▶ **WHAT IS EXPECTED**:
Using the material that follows, say how many lines contain the string "是单调类". Answer with a number only.

▶ **AVAILABLE DATA**:
_____

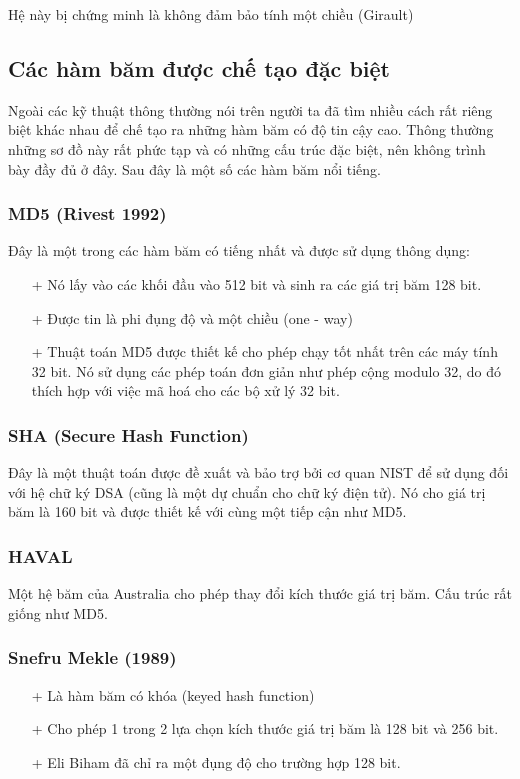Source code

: \documentclass[a4paper,12pt]{report}
\begin{document}
Hệ này bị chứng minh là không đảm bảo tính một chiều (Girault)

\subsection*{Các hàm băm được chế tạo đặc biệt}
Ngoài các kỹ thuật thông thường nói trên người ta đã tìm nhiều cách rất riêng biệt khác nhau để chế tạo ra những hàm băm có độ tin cậy cao. Thông thường những sơ đồ này rất phức tạp và có những cấu trúc đặc biệt, nên không trình bày đầy đủ ở đây. Sau đây là một số các hàm băm nổi tiếng.
\subsubsection{MD5 (Rivest 1992)}
Đây là một trong các hàm băm có tiếng nhất và được sử dụng thông dụng:
\begin{itemize}
\item[+] Nó lấy vào các khối đầu vào 512 bit và sinh ra các giá trị băm 128 bit.
\item[+] Được tin là phi đụng độ và một chiều (one - way)
\item[+] Thuật toán MD5 được thiết kế cho phép chạy tốt nhất trên các máy tính 32 bit. Nó sử dụng các phép toán đơn giản như phép cộng modulo 32, do đó thích hợp với việc mã hoá cho các bộ xử lý 32 bit.
\end{itemize}
\subsubsection{SHA (Secure Hash Function)}
Đây là một thuật toán được đề xuất và bảo trợ bởi cơ quan NIST để sử dụng đối với hệ chữ ký DSA (cũng là một dự chuẩn cho chữ ký điện tử). Nó cho giá trị băm là 160 bit và được thiết kế với cùng một tiếp cận như MD5.
\subsubsection{HAVAL}
Một hệ băm của Australia cho phép thay đổi kích thước giá trị băm. Cấu trúc rất giống như MD5.
\subsubsection{Snefru Mekle (1989)}
\begin{itemize}
\item[+] Là hàm băm có khóa (keyed hash function)
\item[+] Cho phép 1 trong 2 lựa chọn kích thước giá trị băm là 128 bit và 256 bit.
\item[+] Eli Biham đã chỉ ra một đụng độ cho trường hợp 128 bit.
\end{itemize}
\end{document}
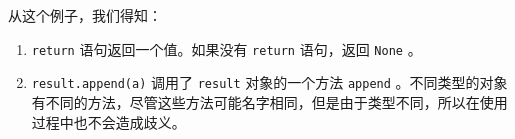 \documentclass[10pt,a4paper,UTF8]{article}
\begin{document}
从这个例子，我们得知：
\begin{enumerate}
\item \texttt{return} 语句返回一个值。如果没有 \texttt{return} 语句，返回 \texttt{None} 。
\item \texttt{result.append(a)}  调用了 \texttt{result} 对象的一个方法 \texttt{append} 。不同类型的对象有不同的方法，尽管这些方法可能名字相同，但是由于类型不同，所以在使用过程中也不会造成歧义。
\end{enumerate}
\end{document}
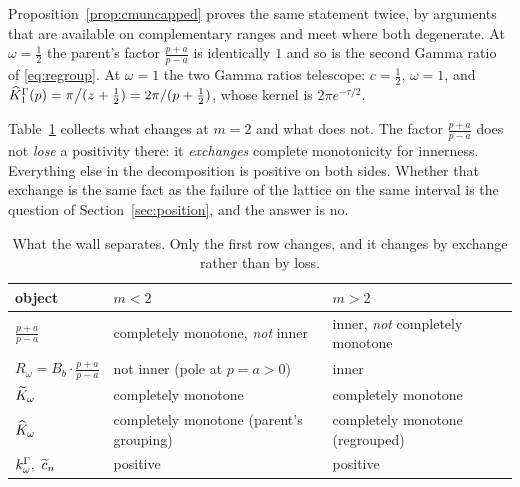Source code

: \begin{remark}\label{rem:exchange}
Proposition~\ref{prop:cmuncapped} proves the same statement twice, by arguments
that are available on complementary ranges and meet where both degenerate. At
$\omega=\frac12$ the parent's factor $\frac{p+a}{p-a}$ is identically $1$ and so
is the second Gamma ratio of \eqref{eq:regroup}. At $\omega=1$ the two Gamma
ratios telescope: $c=\frac12$, $\omega=1$, and
$\Kh^\Gamma_1(p)=\pi\big/(z+\frac12)=2\pi/(p+\frac12)$, whose kernel is
$2\pi e^{-\tau/2}$.
\end{remark}

\begin{remark}\label{rem:trade}
Table~\ref{tab:trade} collects what changes at $m=2$ and what does not. The
factor $\frac{p+a}{p-a}$ does not \emph{lose} a positivity there: it
\emph{exchanges} complete monotonicity for innerness. Everything else in the
decomposition is positive on both sides. Whether that exchange is the same fact
as the failure of the lattice on the same interval is the question of
Section~\ref{sec:position}, and the answer is no.
\end{remark}

\begin{table}[ht]\centering\small
\caption{What the wall separates. Only the first row changes, and it changes by
exchange rather than by loss.}\label{tab:trade}
\begin{tabular}{@{}lll@{}}
\toprule
object & $m<2$ & $m>2$\\
\midrule
$\frac{p+a}{p-a}$ & completely monotone, \emph{not} inner & inner, \emph{not} completely monotone\\
$R_\omega=B_b\cdot\frac{p+a}{p-a}$ & not inner (pole at $p=a>0$) & inner\\
$\Kt_\omega$ & completely monotone & completely monotone\\
$\Kh_\omega$ & completely monotone (parent's grouping) & completely monotone (regrouped)\\
$k^\Gamma_\omega,\ \ct_n$ & positive & positive\\
\bottomrule
\end{tabular}
\end{table}
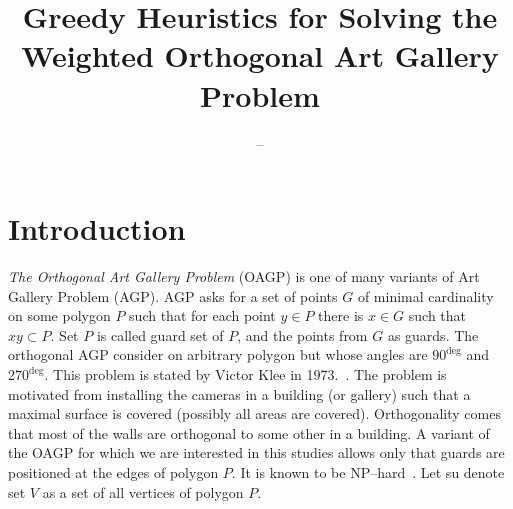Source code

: \documentclass[runningheads,a4paper]{llncs}
\begin{document}
    \mainmatter  %

    \title{Greedy Heuristics for Solving the Weighted Orthogonal Art Gallery Problem}

    \author{--}

    \institute{%
    }

    \maketitle


    \section{Introduction}\label{sec:introduction}
     \emph{The Orthogonal Art Gallery Problem} (OAGP) is one of many variants of Art Gallery Problem (AGP). AGP asks for a set of points $G$ of minimal cardinality on some polygon $P$ such that for each point $y \in P$ there is $x \in G$ such that $xy \subset P$.  Set $P$ is called guard set of $P$, and the points from $G$ as guards. The orthogonal AGP consider on arbitrary polygon but whose angles are $90^{\deg}$ and $270^{\deg}$. This problem is stated by Victor  Klee in 1973.~\cite{o1987art}. The problem is motivated from installing the cameras in a building (or gallery) such that a maximal surface is covered (possibly all areas are covered). Orthogonality comes that most of the walls are orthogonal to some other in a building. A variant of the OAGP for which we are interested in this studies allows only that guards are positioned at the edges of polygon $P$. It is known to be NP--hard~\cite{devadoss2011discrete}. Let su denote set $V$ as a set of all vertices of polygon $P$.
     
\end{document}
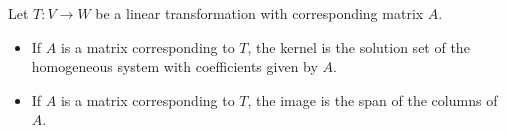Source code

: \begin{applicationActivities}
\begin{observation}
Let $T: V \rightarrow W$ be a linear transformation with corresponding matrix $A$.

\begin{itemize}
\item If $A$ is a matrix corresponding to $T$, the kernel is the solution set of the homogeneous system with coefficients given by $A$.
\item If $A$ is a matrix corresponding to $T$, the image is the span of the columns of $A$.
\end{itemize}
\end{observation}

\end{applicationActivities}
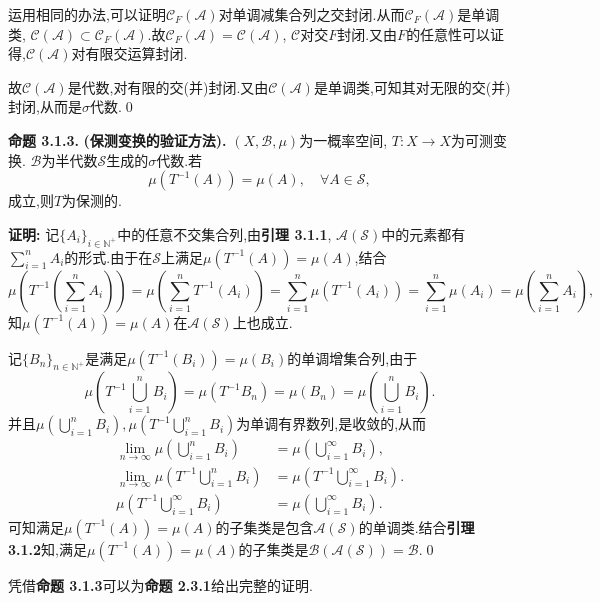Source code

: 运用相同的办法,可以证明$\mathcal{C}_F(\mathcal{A})$对单调减集合列之交封闭.从而$\mathcal{C}_F(\mathcal{A})$是单调类, $\mathcal{C}(\mathcal{A})\subset\mathcal{C}_F(\mathcal{A})$.故$\mathcal{C}_F(\mathcal{A})=\mathcal{C}(\mathcal{A})$, $\mathcal{C}$对交$F$封闭.又由$F$的任意性可以证得,$\mathcal{C}(\mathcal{A})$对有限交运算封闭.\par
故$\mathcal{C}(\mathcal{A})$是代数,对有限的交(并)封闭.又由$\mathcal{C}(\mathcal{A})$是单调类,可知其对无限的交(并)封闭,从而是$\sigma$代数.\qed
\par
\textbf{命题 3.1.3.  }\textsuperscript{\cite{Ergodic_Sun,Ergodic_theory}}\textbf{(保测变换的验证方法).  }
$(X,\mathcal{B},\mu)$为一概率空间, $T:X\to X$为可测变换. $\mathcal{B}$为半代数$\mathcal{S}$生成的$\sigma$代数.若
$$\mu(T^{-1}(A))=\mu(A),\quad \forall A\in \mathcal{S},$$
成立,则$T$为保测的.
\par
\textbf{证明:  }
记$\{A_i\}_{i\in\mathbb{N^+}}$中的任意不交集合列,由\textbf{引理 3.1.1}, $\mathcal{A}(\mathcal{S})$中的元素都有$\sum\limits_{i=1}^n A_i$的形式.由于在$\mathcal{S}$上满足$\mu(T^{-1}(A))=\mu(A)$,结合
$$\mu(T^{-1}(\sum\limits_{i=1}^n A_i))=\mu(\sum\limits_{i=1}^n T^{-1}(A_i))=\sum\limits_{i=1}^n\mu(T^{-1}(A_i))=\sum\limits_{i=1}^n\mu(A_i)=\mu(\sum\limits_{i=1}^n A_i),$$
知$\mu(T^{-1}(A))=\mu(A)$在$\mathcal{A}(\mathcal{S})$上也成立.\par
记$\{B_n\}_{n\in\mathbb{N}^+}$是满足$\mu(T^{-1}(B_i))=\mu(B_i)$的单调增集合列,由于
$$\mu\left(T^{-1}\bigcup_{i=1}^{n}B_{i}\right)=\mu\left(T^{-1}B_{n}\right)=
\mu\left(B_{n}\right)=\mu\left(\bigcup_{i=1}^{n}B_{i}\right).$$
并且$\mu\left(\bigcup\limits_{i=1}^{n}B_{i}\right),\mu\left(T^{-1}\bigcup\limits_{i=1}^{n}B_{i}\right)$为单调有界数列,是收敛的,从而
\begin{align*}
    \lim_{n\to\infty}\mu\left(\bigcup\limits_{i=1}^{n}B_{i}\right)&= \mu\left(\bigcup\limits_{i=1}^{\infty}B_{i}\right),\\
    \lim_{n\to\infty}\mu\left(T^{-1}\bigcup\limits_{i=1}^{n}B_{i}\right)&= \mu\left(T^{-1}\bigcup\limits_{i=1}^{\infty}B_{i}\right).\\
    \mu\left(T^{-1}\bigcup_{i=1}^{\infty}B_{i}\right)&=\mu\left(\bigcup_{i=1}^{\infty}B_{i}\right).
\end{align*}
可知满足$\mu(T^{-1}(A))=\mu(A)$的子集类是包含$\mathcal{A}(\mathcal{S})$的单调类.结合\textbf{引理 3.1.2}知,满足$\mu(T^{-1}(A))=\mu(A)$的子集类是$\mathcal{B}(\mathcal{A}(\mathcal{S}))=\mathcal{B}$.\qed
\par
凭借\textbf{命题 3.1.3}可以为\textbf{命题 2.3.1}给出完整的证明.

_____

▶ **PROBLEM SOLUTION**:
2